C3482B64-09B3-4437-ADE0-89DDA7D214FAWhat does one do when the home you love is no longer affordable or when you realize your time in paradise is running out?

* Get a job so you can afford to live in “Paradise?”

* Max out your credit cards to extend “Paradise” a bit longer?

* Search for a new “Paradise?”

On my return home from one of the required every four months exit of the island, the Immigration Officer said, “You know, you can’t do this forever.”

I knew exactly what he was talking about but I pretended to be uninformed. “What is that, sir?” I answered in a non apologetic voice. My passport pages were filled with entry and exit stamps from Fiji. I had lived on the island now for over three years using only my Tourist Visa.

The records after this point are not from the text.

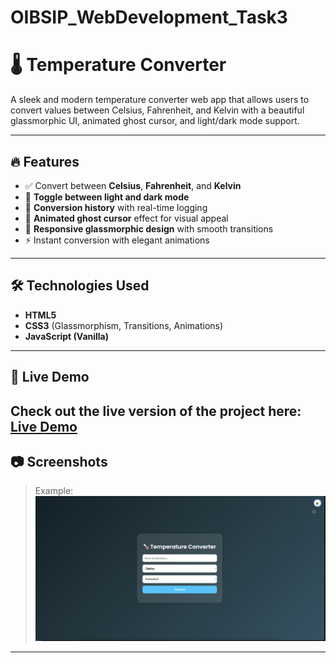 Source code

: # OIBSIP_WebDevelopment_Task3
# 🌡️ Temperature Converter

A sleek and modern temperature converter web app that allows users to convert values between Celsius, Fahrenheit, and Kelvin with a beautiful glassmorphic UI, animated ghost cursor, and light/dark mode support.

---

## 🔥 Features

- ✅ Convert between **Celsius**, **Fahrenheit**, and **Kelvin**
- 🌙 **Toggle between light and dark mode**
- 🧠 **Conversion history** with real-time logging
- 👻 **Animated ghost cursor** effect for visual appeal
- 🎨 **Responsive glassmorphic design** with smooth transitions
- ⚡ Instant conversion with elegant animations

---

## 🛠️ Technologies Used

- **HTML5**
- **CSS3** (Glassmorphism, Transitions, Animations)
- **JavaScript (Vanilla)**

---

## 🚀 Live Demo

Check out the live version of the project here: [Live Demo](https://madgaurav.github.io/OIBSIP_WebDevelopment_Task3/)
---

## 📷 Screenshots

>  
> Example:
> ![Screenshot](websiteImage.png)

---

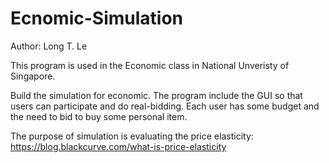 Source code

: # Ecnomic-Simulation

Author: Long T. Le

This program is used in the Economic class in National Unveristy of Singapore.

Build the simulation for economic. The program include the GUI so that users can participate and do real-bidding.
Each user has some budget and the need to bid to buy some personal item.

The purpose of simulation is evaluating the price elasticity:
https://blog.blackcurve.com/what-is-price-elasticity
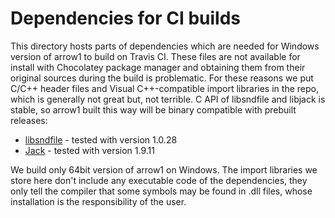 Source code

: Dependencies for CI builds
==========================

This directory hosts parts of dependencies which are needed for Windows version of arrow1 to build on Travis CI. These files are not available for install with Chocolatey package manager and obtaining them from their original sources during the build is problematic. For these reasons we put C/C++ header files and Visual C++-compatible import libraries in the repo, which is generally not great but, not terrible. C API of libsndfile and libjack is stable, so arrow1 built this way will be binary compatible with prebuilt releases:

- [libsndfile](http://www.mega-nerd.com/libsndfile/#Download) - tested with version 1.0.28
- [Jack](https://jackaudio.org/downloads/) - tested with version 1.9.11

We build only 64bit version of arrow1 on Windows. The import libraries we store here don't include any executable code of the dependencies, they only tell the compiler that some symbols may be found in .dll files, whose installation is the responsibility of the user.
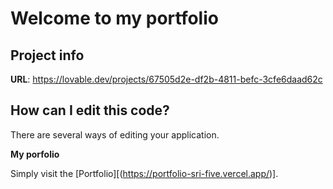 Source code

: # Welcome to my portfolio

## Project info

**URL**: https://lovable.dev/projects/67505d2e-df2b-4811-befc-3cfe6daad62c

## How can I edit this code?

There are several ways of editing your application.

**My porfolio**

Simply visit the [Portfolio][(https://portfolio-sri-five.vercel.app/)].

“You can’t stay here forever on a Tourist Visa. You need to find another way to be here if you plan on staying any longer.” He stamped my passport and handed it back to me.

“Thank you sir.” I took my passport and continued to the luggage trolly. I thought it was somewhat ironic that whenever I reenter the Unites States, the Immigration Officer almost always says, “Welcome home!” In Fiji, a place I consider home, I am told the day will come when I will no longer be permitted entry into the country on a Tourist Visa. I did’t tell him that my application for residency had been rejected because I had not invested at least two hundred thousand Fijian dollars into the economy through the purchase of land, housing, or as a business investment, nor did I have fifty thousand dollars in a US bank to qualify for residency. My income from my pension and Social Security otherwise qualified me under their guidelines.

It was not an official warning. Those, I understand, are sent by post to inform the recipient that he/she has thirty days to leave the country and must remain out for at least one year. I glanced back to the Immigration Officer as he typed something into the computer before calling for the next traveler.

Everything is a sign for something I suppose. Maybe this was my sign to start creating another home or to figure out how to stay in this one. I had managed to pay for my required exists in advance up until now, but my meager savings have run out. It is expensive having to leave the country three times a year. A two month extension is available but it can only be utilized for emergency reasons and not merely to extend my Tourist Visa. No matter where you go from an island, it costs money, and having to leave three times per year amounted to one third of my income.

So how do I stay here? Or is it time to leave? I didn’t actually come here with a plan or time frame, but there is so much I love about Fiji. The sounds of the ocean, the millions of stars in the unpolluted skies, plucking a ripe papaya from a tree in the front yard, and quenching my thirst after working in the garden with the sweet juice from a coconut. It is a simple life I live here, but the required exits have made it unaffordable.

I could marry a local and gain residence, but that option is not one I would consider. I am still an old romantic, so being in love would have to be a huge part of any decision to marry. I could extend my time using my credit cards, but that option would always keep me in debt. I thought I had the issue resolved a few months ago when Jeanette offered me a work permit, but it fell through. “Too much government paperwork,” she said. Besides, I didn’t come to Fiji to work. I came here to live my life the way I dream of my life.

Or, I can take Thoreau’s position, “that I have several more lives to live, and cannot spare any more time to this one.” I thought, for whatever reason, my major life changes and moves were over, but it seems I still have more castles to build in the sky somewhere if not here.